*Work instruction*
Exactly how many lines in the data below contain the string "Arduino"? Give that number and nothing else.

[[ Data shown open ]]

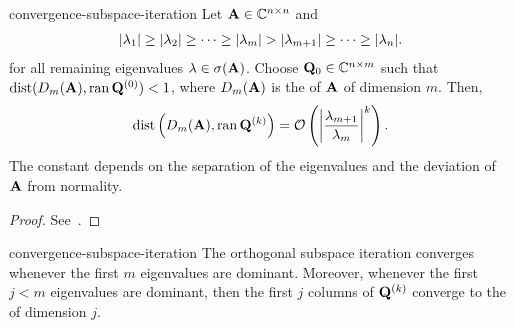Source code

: \begin{Theorem}{convergence-subspace-iteration}
  Let $\mata\in\Cnn$ and
  \begin{gather}
    \abs{\lambda_1} \ge
    \abs{\lambda_2} \ge \dots \ge
    \abs{\lambda_m}>\abs{\lambda_{m+1}} \ge \dots \ge \abs{\lambda_n}.
  \end{gather}
  for all remaining eigenvalues $\lambda\in\sigma(\mata)$. Choose
  $\matq_0 \in \C^{n\times m}$ such that
  $\dist(D_m(\mata),\ran{\matq^{(0)}}) < 1$, where $D_m(\mata)$ is the
   of $\mata$ of dimension
  $m$. Then,
  \begin{gather}
    \dist\left(D_m(\mata),\ran{\matq^{(k)}}\right)
    = \bigo \left(\abs*{\frac{\lambda_{m+1}}{\lambda_m}}^k\right).
  \end{gather}
  The constant depends on the separation of the eigenvalues and the deviation of $\mata$ from normality.
\end{Theorem}

\begin{proof}
  See~\cite[Theorem 7.3-1]{GolubVanLoan83}.
\end{proof}

\begin{Corollary}{convergence-subspace-iteration}
  The orthogonal subspace iteration converges whenever the first $m$
  eigenvalues are dominant. Moreover, whenever the first $j<m$ eigenvalues are dominant, then the first $j$ columns of $\matq^{(k)}$ converge to the  of dimension $j$.
\end{Corollary}

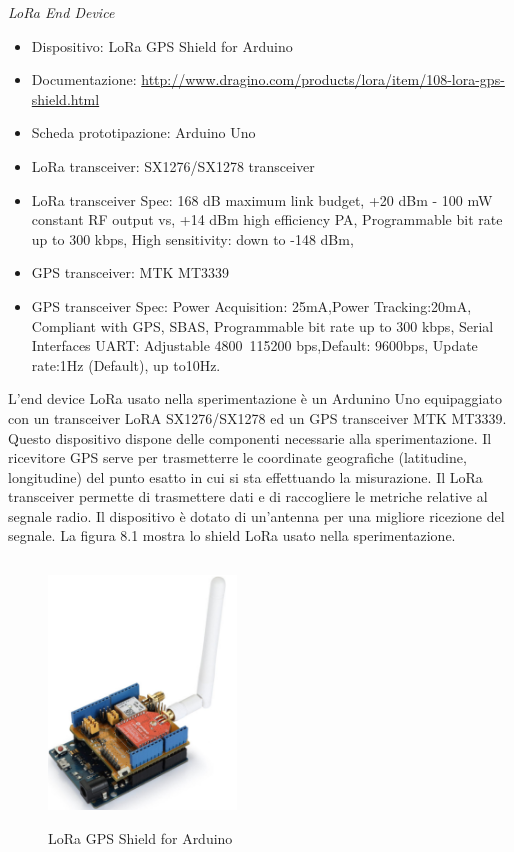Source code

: \documentclass[12pt,a4paper,openright,twoside]{report}
\begin{document}
\textit{LoRa End Device}
\begin{itemize}
    \item Dispositivo: LoRa GPS Shield for Arduino
    \item Documentazione: \url{http://www.dragino.com/products/lora/item/108-lora-gps-shield.html}
    \item Scheda prototipazione: Arduino Uno
    \item LoRa transceiver: SX1276/SX1278 transceiver
    \item LoRa transceiver Spec: 168 dB maximum link budget, +20 dBm - 100 mW constant RF output vs, +14 dBm high efficiency PA, Programmable bit rate up to 300 kbps, High sensitivity: down to -148 dBm, 
    \item GPS transceiver: MTK MT3339
    \item GPS transceiver Spec: Power Acquisition: 25mA,Power Tracking:20mA, Compliant with GPS, SBAS, Programmable bit rate up to 300 kbps, Serial Interfaces UART: Adjustable 4800~115200 bps,Default: 9600bps, Update rate:1Hz (Default), up to10Hz.
\end{itemize}

L'end device LoRa usato nella sperimentazione \`e un Ardunino Uno equipaggiato con un transceiver LoRA SX1276/SX1278 ed un GPS transceiver MTK MT3339. Questo dispositivo dispone delle componenti necessarie alla sperimentazione. Il ricevitore GPS serve per trasmetterre le coordinate geografiche (latitudine, longitudine) del punto esatto in cui si sta effettuando la misurazione. Il LoRa transceiver permette di trasmettere dati e di raccogliere le metriche relative al segnale radio. Il dispositivo \`e dotato di un'antenna per una migliore ricezione del segnale. La figura 8.1 mostra lo shield LoRa usato nella sperimentazione.  

\begin{figure}[h]                      
\begin{center} 
\includegraphics[width=50mm,height=70mm]{LoRa_Shield.png}
\caption[LoRa GPS Shield for Arduino]{LoRa GPS Shield for Arduino}\label{fig:prima}
\end{center}
\end{figure}
\end{document}

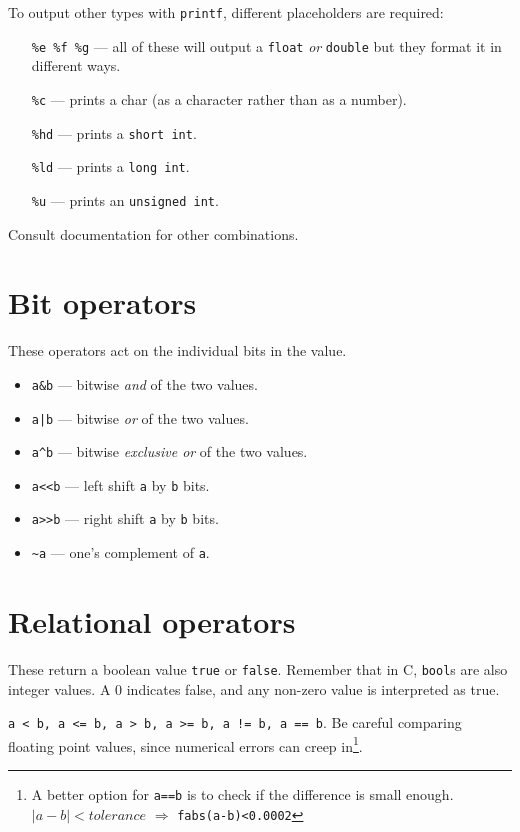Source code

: To output other types with \texttt{printf}, different placeholders are required:
\begin{itemize}
 \item [\texttt{\%e \%f \%g}] --- all of these will output a \texttt{float} \emph{or} \texttt{double} but they format it in different ways.
 \item [\texttt{\%c}] --- prints a char (as a character rather than as a number).
 \item [\texttt{\%hd}] --- prints a \texttt{short int}.
 \item [\texttt{\%ld}] --- prints a \texttt{long int}.
 \item [\texttt{\%u}]  --- prints an \texttt{unsigned int}.
\end{itemize}
Consult documentation for other combinations.

\section{Bit operators}

These operators act on the individual bits in the value.

\begin{itemize}
 \item \lstinline|a&b| --- bitwise \emph{and} of the two values.
 \item \lstinline:a|b: --- bitwise \emph{or} of the two values.
 \item \lstinline|a^b| --- bitwise \emph{exclusive or} of the two values.
 \item \lstinline|a<<b| --- left shift \texttt{a} by \texttt{b} bits.
 \item \lstinline|a>>b| --- right shift \texttt{a} by \texttt{b} bits.
 \item \lstinline|~a| --- one's complement of \texttt{a}.
\end{itemize}

\section{Relational operators}

These return a boolean value \texttt{true} or \texttt{false}.
Remember that in C, \texttt{bool}s are also integer values.
A 0 indicates false, and any non-zero value is interpreted as true.

\lstinline|a < b, a <= b, a > b, a >= b, a != b, a == b|.
Be careful comparing floating point values, since numerical errors can 
creep in\footnote{A better option for \texttt{a==b} is to check if the difference is small 
enough. $|a-b|<tolerance$ $\Rightarrow$ \lstinline!fabs(a-b)<0.0002!}.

[[ Data shown closed ]]

*Response*
3